Restate word for word the lines of the records below, starting at the line that contains "D, the worst" and ending at the line that contains "about real markets.", with both of those lines included and nothing else.

Data records

=== Begin Enclosure ===

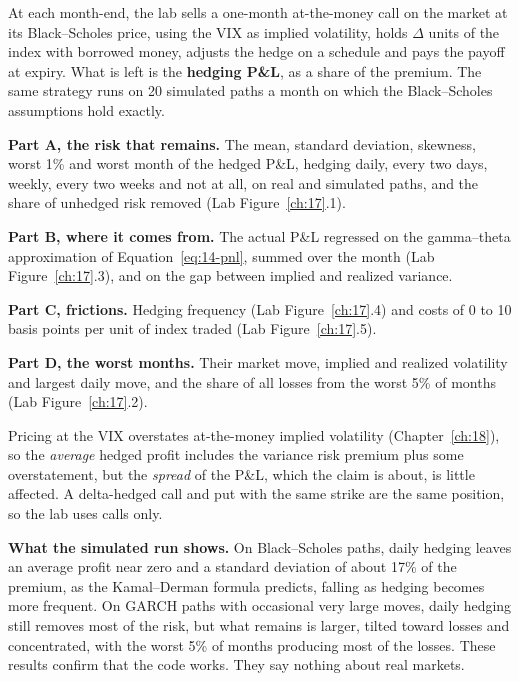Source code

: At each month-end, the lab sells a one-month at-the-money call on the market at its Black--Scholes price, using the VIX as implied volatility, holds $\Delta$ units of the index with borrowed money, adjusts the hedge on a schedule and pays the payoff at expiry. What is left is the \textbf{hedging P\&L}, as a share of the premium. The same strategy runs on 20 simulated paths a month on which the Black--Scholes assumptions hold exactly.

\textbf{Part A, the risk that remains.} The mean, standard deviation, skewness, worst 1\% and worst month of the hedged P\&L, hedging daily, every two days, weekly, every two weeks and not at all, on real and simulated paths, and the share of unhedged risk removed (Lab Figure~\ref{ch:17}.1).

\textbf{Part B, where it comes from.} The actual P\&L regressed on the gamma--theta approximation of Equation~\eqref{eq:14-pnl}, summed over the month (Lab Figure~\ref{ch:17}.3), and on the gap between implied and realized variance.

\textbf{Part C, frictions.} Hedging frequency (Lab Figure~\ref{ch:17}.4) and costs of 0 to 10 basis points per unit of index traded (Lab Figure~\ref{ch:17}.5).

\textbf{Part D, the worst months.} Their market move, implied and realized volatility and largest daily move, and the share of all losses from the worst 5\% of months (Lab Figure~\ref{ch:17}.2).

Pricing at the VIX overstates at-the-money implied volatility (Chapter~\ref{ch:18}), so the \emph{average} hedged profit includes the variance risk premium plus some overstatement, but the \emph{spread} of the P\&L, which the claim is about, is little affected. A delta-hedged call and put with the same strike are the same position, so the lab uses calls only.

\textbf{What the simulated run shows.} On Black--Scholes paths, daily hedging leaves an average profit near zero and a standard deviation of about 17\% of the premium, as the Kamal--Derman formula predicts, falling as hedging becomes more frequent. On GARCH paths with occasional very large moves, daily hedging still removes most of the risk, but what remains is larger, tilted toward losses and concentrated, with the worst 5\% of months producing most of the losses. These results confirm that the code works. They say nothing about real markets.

=== End Enclosure ===
=== Begin Enclosure ===

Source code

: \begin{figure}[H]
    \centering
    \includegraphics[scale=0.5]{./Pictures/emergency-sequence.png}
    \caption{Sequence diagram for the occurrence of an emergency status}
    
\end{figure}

=== End Enclosure ===

Result of the task
\textbf{Part D, the worst months.} Their market move, implied and realized volatility and largest daily move, and the share of all losses from the worst 5\% of months (Lab Figure~\ref{ch:17}.2).

Pricing at the VIX overstates at-the-money implied volatility (Chapter~\ref{ch:18}), so the \emph{average} hedged profit includes the variance risk premium plus some overstatement, but the \emph{spread} of the P\&L, which the claim is about, is little affected. A delta-hedged call and put with the same strike are the same position, so the lab uses calls only.

\textbf{What the simulated run shows.} On Black--Scholes paths, daily hedging leaves an average profit near zero and a standard deviation of about 17\% of the premium, as the Kamal--Derman formula predicts, falling as hedging becomes more frequent. On GARCH paths with occasional very large moves, daily hedging still removes most of the risk, but what remains is larger, tilted toward losses and concentrated, with the worst 5\% of months producing most of the losses. These results confirm that the code works. They say nothing about real markets.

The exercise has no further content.